There’s a lot of talk these days about insurance. Homeowner’s insurance, I mean, specifically.
Wildfires rage in San Diego, and commentators on NPR (on NPR!) are speculating that maybe these people just shouldn’t live in an area that tends to burn. Or, if they insist on living there, maybe they should expect to take the heat.
This same talk was happening two years ago, when certain houses in certain places were floating clear away. Except the metaphor that time was whether these people should expect to be bailed out.
But the thing is, most of us? We don’t choose where we reside base on its geo-meteorological conditions. Most of us live in the general area where we were raised. If not, then we probably moved here for a job. Some of us, certainly, retired to where we hoped we wouldn’t have to freeze to death or shovel snow – but we didn’t choose an isolated spot and build a house. Not unless we were rich enough not to have to worry about the repercussions in the first place.
Me, I live where I grew up. Not specifically, but within 50-60 miles of it. And when I bought this house I discovered that I had to pay extra insurance dividends because it’s in a “high wind area.” Granted, those high winds were what blew the tree branch into the house, which punched the hole in the roof, which started the back half of the house rotting away, which made it so that poor, poor pitiful us could afford to buy the AssVac in the first place. But it goes to show: you never know where danger's gonna come from.
You don’t. You don't know. But the insurance companies sure as hell do. They have whole fleets of boring people whose job it is to run the numbers on just this sort of thing. And if they insured you there, then they have to pay.

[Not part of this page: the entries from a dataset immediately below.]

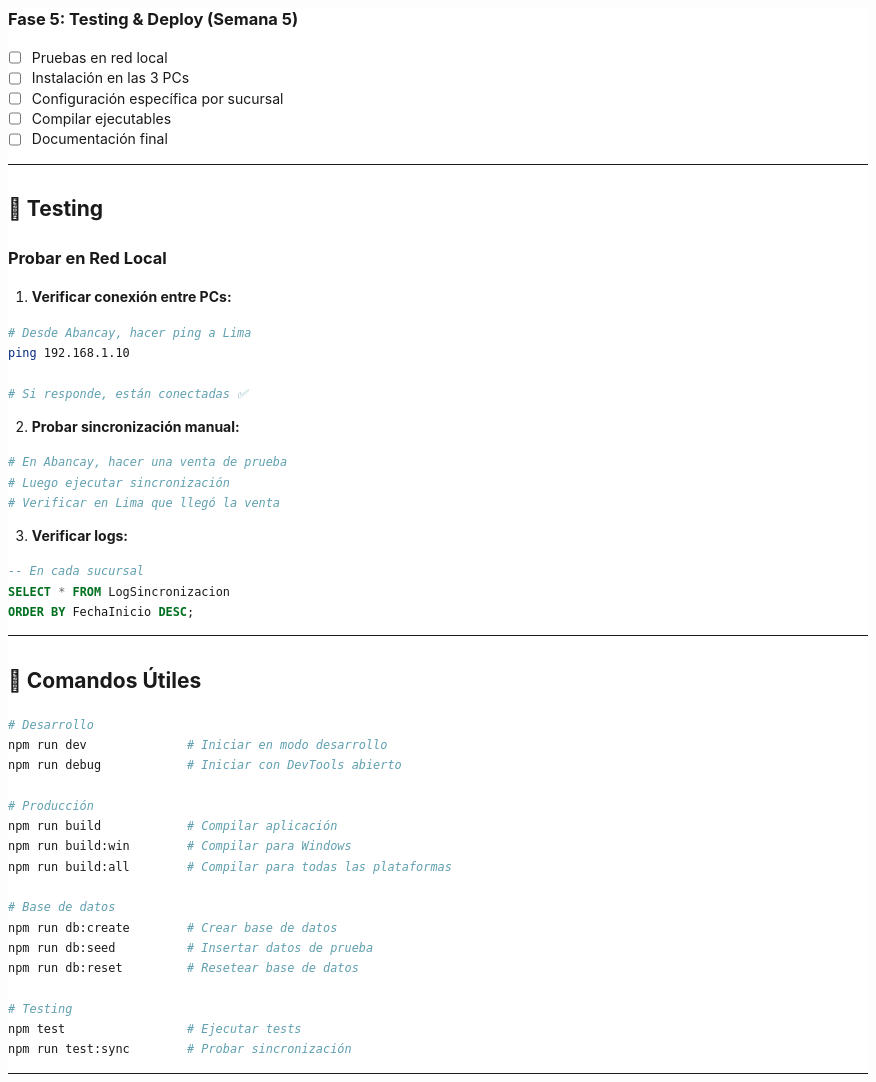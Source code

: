 ### Fase 5: Testing & Deploy (Semana 5)
- [ ] Pruebas en red local
- [ ] Instalación en las 3 PCs
- [ ] Configuración específica por sucursal
- [ ] Compilar ejecutables
- [ ] Documentación final

---

## 🧪 Testing

### Probar en Red Local

1. **Verificar conexión entre PCs:**
```bash
# Desde Abancay, hacer ping a Lima
ping 192.168.1.10

# Si responde, están conectadas ✅
```

2. **Probar sincronización manual:**
```bash
# En Abancay, hacer una venta de prueba
# Luego ejecutar sincronización
# Verificar en Lima que llegó la venta
```

3. **Verificar logs:**
```sql
-- En cada sucursal
SELECT * FROM LogSincronizacion
ORDER BY FechaInicio DESC;
```

---

## 📝 Comandos Útiles

```bash
# Desarrollo
npm run dev              # Iniciar en modo desarrollo
npm run debug            # Iniciar con DevTools abierto

# Producción
npm run build            # Compilar aplicación
npm run build:win        # Compilar para Windows
npm run build:all        # Compilar para todas las plataformas

# Base de datos
npm run db:create        # Crear base de datos
npm run db:seed          # Insertar datos de prueba
npm run db:reset         # Resetear base de datos

# Testing
npm test                 # Ejecutar tests
npm run test:sync        # Probar sincronización
```

---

As I understand what’s going on, they are. Or have. Or will. I don’t mean to imply that any company is shirking on its contracts. It’s the guilt trip about the whole thing that’s got my knickers in a twist. So herewith, a ten-step proposal:
How All Of Us Can Live Happily Without Costing Anybody Anything
1. Wherever you live, it’s a danger. Move.
2. Take nothing with you. Your things are just a burden on us all.

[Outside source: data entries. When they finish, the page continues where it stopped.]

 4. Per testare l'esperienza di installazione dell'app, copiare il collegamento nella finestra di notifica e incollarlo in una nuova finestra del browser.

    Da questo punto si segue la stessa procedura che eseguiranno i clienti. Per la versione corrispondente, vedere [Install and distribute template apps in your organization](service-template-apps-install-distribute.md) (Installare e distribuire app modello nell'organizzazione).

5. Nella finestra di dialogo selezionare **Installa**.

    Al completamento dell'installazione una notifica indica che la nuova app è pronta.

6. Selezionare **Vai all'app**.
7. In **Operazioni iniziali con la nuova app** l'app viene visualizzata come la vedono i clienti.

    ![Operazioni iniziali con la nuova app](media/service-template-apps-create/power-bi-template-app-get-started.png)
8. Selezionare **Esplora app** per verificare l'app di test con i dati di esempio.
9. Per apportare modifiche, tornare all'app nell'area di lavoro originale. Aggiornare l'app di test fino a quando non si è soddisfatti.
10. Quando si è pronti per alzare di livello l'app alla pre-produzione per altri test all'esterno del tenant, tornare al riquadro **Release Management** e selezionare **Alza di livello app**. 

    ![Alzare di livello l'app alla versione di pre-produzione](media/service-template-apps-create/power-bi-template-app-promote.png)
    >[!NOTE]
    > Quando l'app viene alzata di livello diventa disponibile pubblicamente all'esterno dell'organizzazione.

3. When you get there, hunker down. Bad times are coming.
4. And when I say “hunker down,” I mean like this:
5. Of course, you can’t insure that. It’s just dirt.
6. But dirt is where we come from to begin with.
7. And where we all are headed, anyway.
8. So just suck it up and suffer till it’s over.
9. And be glad when you’re dead you bastard, you!
Okay, that was only nine steps. But they were fun, weren’t they?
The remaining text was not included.